The initiative, announced at the U.N. climate summit in Glasgow, aims to plug gaps in weather monitoring and data collection so developing countries can better prepare for possible climate-fueled disasters.
Over the next decade, organizers at the U.N.’s World Meteorological Organization (WMO) plan to boost weather monitoring in 75 small island nations and least-developed countries that have done little to cause the climate crisis but face the biggest and costliest impacts.
“If you don’t have observations, then you are not able to provide good forecasts,” WMO Secretary-General Petteri Taalas said in a statement.

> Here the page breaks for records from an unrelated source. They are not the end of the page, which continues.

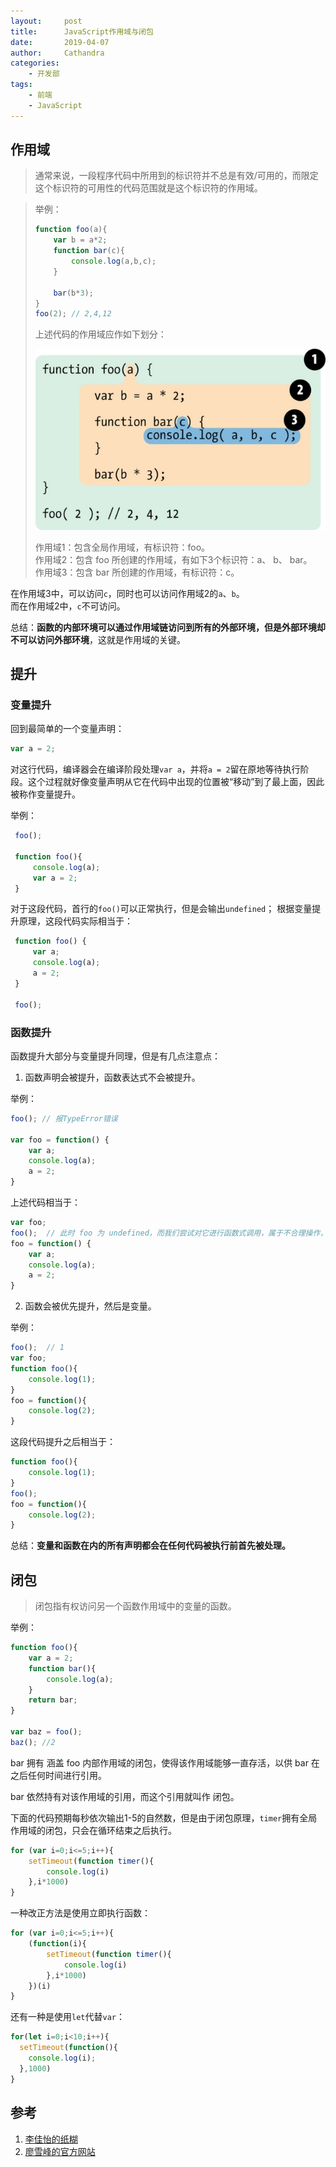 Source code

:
 ```yaml
---
layout:     post
title:      JavaScript作用域与闭包
date:       2019-04-07
author:     Cathandra
categories:
    - 开发部
tags:
    - 前端
    - JavaScript
---
```


## 作用域

> 通常来说，一段程序代码中所用到的标识符并不总是有效/可用的，而限定这个标识符的可用性的代码范围就是这个标识符的作用域。  

> 举例：
> ```javascript
> function foo(a){
>     var b = a*2;
>     function bar(c){
>         console.log(a,b,c);
>     }
> 
>     bar(b*3);
> }
> foo(2); // 2,4,12
> ```
> 上述代码的作用域应作如下划分：
>
> ![eg](../imgs/1904/01/Cathandra/eg.jpg)
>
>作用域1：包含全局作用域，有标识符：foo。  
> 作用域2：包含 foo 所创建的作用域，有如下3个标识符：a、 b、 bar。  
> 作用域3：包含 bar 所创建的作用域，有标识符：c。

在作用域3中，可以访问`c`，同时也可以访问作用域2的`a`、`b`。  
而在作用域2中，`c`不可访问。

总结：**函数的内部环境可以通过作用域链访问到所有的外部环境，但是外部环境却不可以访问外部环境**，这就是作用域的关键。

## 提升

### 变量提升

回到最简单的一个变量声明：

```javascript
var a = 2;
```

对这行代码，编译器会在编译阶段处理`var a`，并将`a = 2`留在原地等待执行阶段。这个过程就好像变量声明从它在代码中出现的位置被“移动”到了最上面，因此被称作变量提升。

举例：

```js
 foo();

 function foo(){
     console.log(a);
     var a = 2;
 }
 ```
对于这段代码，首行的`foo()`可以正常执行，但是会输出`undefined`；
根据变量提升原理，这段代码实际相当于：
```js
 function foo() {
     var a;
     console.log(a);
     a = 2; 
 }
 
 foo();
```  

### 函数提升

函数提升大部分与变量提升同理，但是有几点注意点：

1.  函数声明会被提升，函数表达式不会被提升。

举例：

```js
foo(); // 报TypeError错误

var foo = function() {
    var a;
    console.log(a);
    a = 2; 
}
```
上述代码相当于：
```js
var foo;
foo();  // 此时 foo 为 undefined，而我们尝试对它进行函数式调用，属于不合理操作，报 TypeError 错误。
foo = function() {
    var a;
    console.log(a);
    a = 2; 
}
```

2.  函数会被优先提升，然后是变量。

举例：
```js
foo();  // 1          
var foo;
function foo(){
    console.log(1);
}
foo = function(){
    console.log(2);
}
```

这段代码提升之后相当于：
```js
function foo(){
    console.log(1);
}
foo(); 
foo = function(){
    console.log(2);
}
```

总结：**变量和函数在内的所有声明都会在任何代码被执行前首先被处理。**

## 闭包
>闭包指有权访问另一个函数作用域中的变量的函数。

举例：
```js
function foo(){
    var a = 2;
    function bar(){
        console.log(a);
    }
    return bar;
}

var baz = foo();
baz(); //2
```


bar 拥有 涵盖 foo 内部作用域的闭包，使得该作用域能够一直存活，以供 bar 在之后任何时间进行引用。

bar 依然持有对该作用域的引用，而这个引用就叫作 闭包。

下面的代码预期每秒依次输出1-5的自然数，但是由于闭包原理，`timer`拥有全局作用域的闭包，只会在循环结束之后执行。
```js
for (var i=0;i<=5;i++){
    setTimeout(function timer(){
        console.log(i)
    },i*1000)
}
```
一种改正方法是使用立即执行函数：
```js
for (var i=0;i<=5;i++){
    (function(i){
        setTimeout(function timer(){
            console.log(i)
        },i*1000)
    })(i)
}
```
还有一种是使用`let`代替`var`：
```js
for(let i=0;i<10;i++){
  setTimeout(function(){
    console.log(i);
  },1000)
}
```

## 参考
1.  [李佳怡的纸糊](https://zhuanlan.zhihu.com/p/27110726)
2.  [廖雪峰的官方网站](https://www.liaoxuefeng.com/wiki/001434446689867b27157e896e74d51a89c25cc8b43bdb3000/00143449934543461c9d5dfeeb848f5b72bd012e1113d15000)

“We have major data gaps in our observing systems in Africa, the Caribbean and Pacific islands and some parts of Latin America,” he said.
Improving rain forecasts can, for example, help farmers manage their fields, communities manage water resources or governments plan for food imports when yields look likely to falter. They can also allow communities to prepare for possible flooding.
For the Red Cross in Burkina Faso, such forecasts – when they exist – are crucial to the aid organization’s budget and procurement planning, Red Cross climate scientist Kiswendsida Guigma said.
But in many places, there is a “huge gap” in accuracy and detail, Guigma said. “We don’t have very dense networks of instruments collecting data, and (there is) a lack of human and technical capacity.”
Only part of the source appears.